Frash project brings Flash to iPad via hack and compatibility layer

July 4th, 2010 by scottjanousek
1 Star2 Stars3 Stars4 Stars5 Stars (No Ratings Yet)
Loading ... Loading ...

So the news of the day (in regards to Flash on devices) is that the hacker: comex has managed to get Flash content running on iPad by leveraging the Android Flash runtime and some hacking.

The videos look promising for the hacker and developer communities to gawk at, but it requires a jailbroken iPad and a bit of tinkering to get it to work.

Frash is a port of the Adobe Flash runtime for Android to the iPhone, using a compatibility layer, by comex ( http://twitter.com/comex ).

Frash can currently run most Flash programs natively in the Mobile Safari browser. Frash currently only runs on the iPad, but support for other devices (3GS+ only due to technical restrictions) is planned, as well as support for iOS 4.

A release is planned for when Frash is stable. Developers are welcome to join the effort at http://github.com/comex/frash – fork it and send a pull request with your patches.

Frash uses a multi-process model similar to Chrome on the desktop, so a crash in the Frash/Flash plugin doesn’t take down the browser. You can see this while I’m playing Alien Hominid: the ad above crashed (probably a Frash bug), but Safari stays open just fine, and continues to play other Flash content on the page.

Video and keyboard input are currently not supported. The former will require major reverse engineering of the video decoding frameworks on the iPhone, but the latter should be reasonably easy to implement.

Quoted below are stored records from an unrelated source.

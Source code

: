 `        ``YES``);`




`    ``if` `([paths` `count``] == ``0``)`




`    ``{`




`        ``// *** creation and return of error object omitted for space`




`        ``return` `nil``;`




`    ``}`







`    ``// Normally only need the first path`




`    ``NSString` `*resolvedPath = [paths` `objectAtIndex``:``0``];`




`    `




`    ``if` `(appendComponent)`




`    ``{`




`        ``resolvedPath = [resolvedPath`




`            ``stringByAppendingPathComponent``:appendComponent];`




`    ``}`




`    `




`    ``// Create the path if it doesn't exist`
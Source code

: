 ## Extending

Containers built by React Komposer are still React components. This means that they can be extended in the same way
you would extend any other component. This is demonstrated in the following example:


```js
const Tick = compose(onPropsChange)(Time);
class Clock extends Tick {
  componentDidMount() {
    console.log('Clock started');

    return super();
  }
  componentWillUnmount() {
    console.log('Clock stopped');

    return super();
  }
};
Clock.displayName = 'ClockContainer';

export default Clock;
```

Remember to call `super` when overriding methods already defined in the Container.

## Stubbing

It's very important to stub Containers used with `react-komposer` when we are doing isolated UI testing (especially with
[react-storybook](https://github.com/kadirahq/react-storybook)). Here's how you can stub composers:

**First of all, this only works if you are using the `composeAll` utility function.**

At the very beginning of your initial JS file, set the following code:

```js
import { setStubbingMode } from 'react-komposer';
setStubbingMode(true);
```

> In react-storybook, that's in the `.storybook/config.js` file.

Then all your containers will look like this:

…and if anyone from Adobe reads this: Hosting the libflashplayer.so binary somewhere accessible outside the Android Market would make this a lot easier to distribute :) .

You can find the source project for Frash here.

Apple’s made it clear that Flash is not currently in its interest for their iOS devices and all their bets are on HTML5 (at least at this time).

However, we’ll just see how the rest of the year pans out when Android becomes a de-facto standard for Flash 10.1, and other Open Screen Project proponents start to “reveal some of their chips”.